# CRS tanks set up



## souldct (Nov 26, 2009)

First is my 10 gallon tank
PH - 7.0
KH - 2.0
GH - 5.0
TDS - 250
NO3 < 15 ppm
Temp 23C
Filter -> UGF attached to Eheim 2213 (full of ceremic rings) + prefilter (floss + eheim mech)
Lighting -> Mr. Aqua 36w 7000k CPL
Substrate -> Red sea Flora
Currently has 3x S+ CRS, 2 Golden bee + some CRS juvie and golden bee juvie. The undergravel filter only covers the right half side of the tank. I keep crypts on the other side despite the myths that people talking about it being poisonous.
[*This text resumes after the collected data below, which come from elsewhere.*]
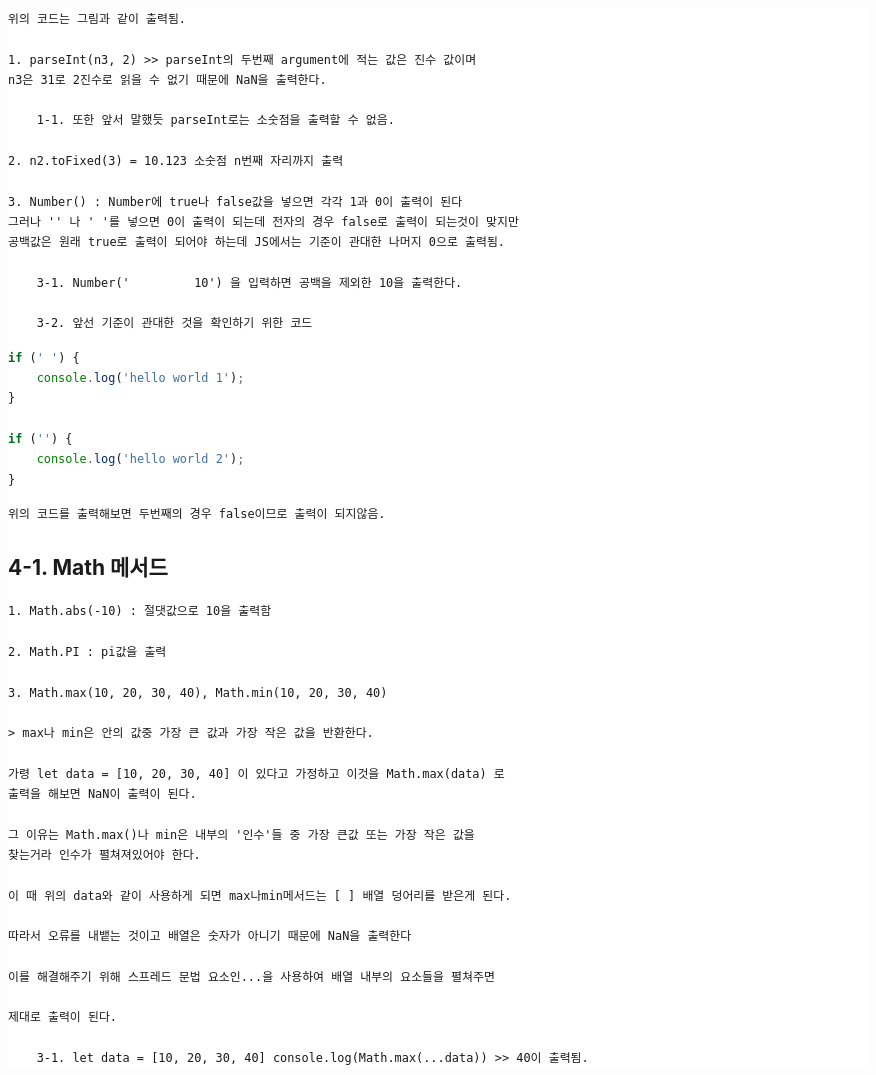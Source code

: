     위의 코드는 그림과 같이 출력됨.

    1. parseInt(n3, 2) >> parseInt의 두번째 argument에 적는 값은 진수 값이며
    n3은 31로 2진수로 읽을 수 없기 때문에 NaN을 출력한다.

        1-1. 또한 앞서 말했듯 parseInt로는 소숫점을 출력할 수 없음.

    2. n2.toFixed(3) = 10.123 소숫점 n번째 자리까지 출력

    3. Number() : Number에 true나 false값을 넣으면 각각 1과 0이 출력이 된다
    그러나 '' 나 ' '를 넣으면 0이 출력이 되는데 전자의 경우 false로 출력이 되는것이 맞지만
    공백값은 원래 true로 출력이 되어야 하는데 JS에서는 기준이 관대한 나머지 0으로 출력됨.

        3-1. Number('         10') 을 입력하면 공백을 제외한 10을 출력한다.

        3-2. 앞선 기준이 관대한 것을 확인하기 위한 코드

```js
if (' ') {
    console.log('hello world 1');
}

if ('') {
    console.log('hello world 2');
}
```

    위의 코드를 출력해보면 두번째의 경우 false이므로 출력이 되지않음.

## 4-1. Math 메서드

    1. Math.abs(-10) : 절댓값으로 10을 출력함

    2. Math.PI : pi값을 출력

    3. Math.max(10, 20, 30, 40), Math.min(10, 20, 30, 40)

    > max나 min은 안의 값중 가장 큰 값과 가장 작은 값을 반환한다.

    가령 let data = [10, 20, 30, 40] 이 있다고 가정하고 이것을 Math.max(data) 로
    출력을 해보면 NaN이 출력이 된다.

    그 이유는 Math.max()나 min은 내부의 '인수'들 중 가장 큰값 또는 가장 작은 값을
    찾는거라 인수가 펼쳐져있어야 한다.

    이 때 위의 data와 같이 사용하게 되면 max나min메서드는 [ ] 배열 덩어리를 받은게 된다.

    따라서 오류를 내뱉는 것이고 배열은 숫자가 아니기 때문에 NaN을 출력한다

    이를 해결해주기 위해 스프레드 문법 요소인...을 사용하여 배열 내부의 요소들을 펼쳐주면

    제대로 출력이 된다.

        3-1. let data = [10, 20, 30, 40] console.log(Math.max(...data)) >> 40이 출력됨.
I personally do not have any problem with it, it was actually suggested on a CRS book I bought in Taiwan.










Second is my 20 gallon tank
PH - 6.6
KH - 2.0
GH - 5.0
TDS - 250
NO3 < 25 ppm
Temp 25C
Filter -> Pre-filter (eheim mech + floss) link Eheim 2213 link Eheim 2215 (both eheim are filled with ceremic rings)
Lighting -> Coralife 65w 10000k CPL
Substrate -> ADA Amazonia II (I used I but changed to II because I like the color better)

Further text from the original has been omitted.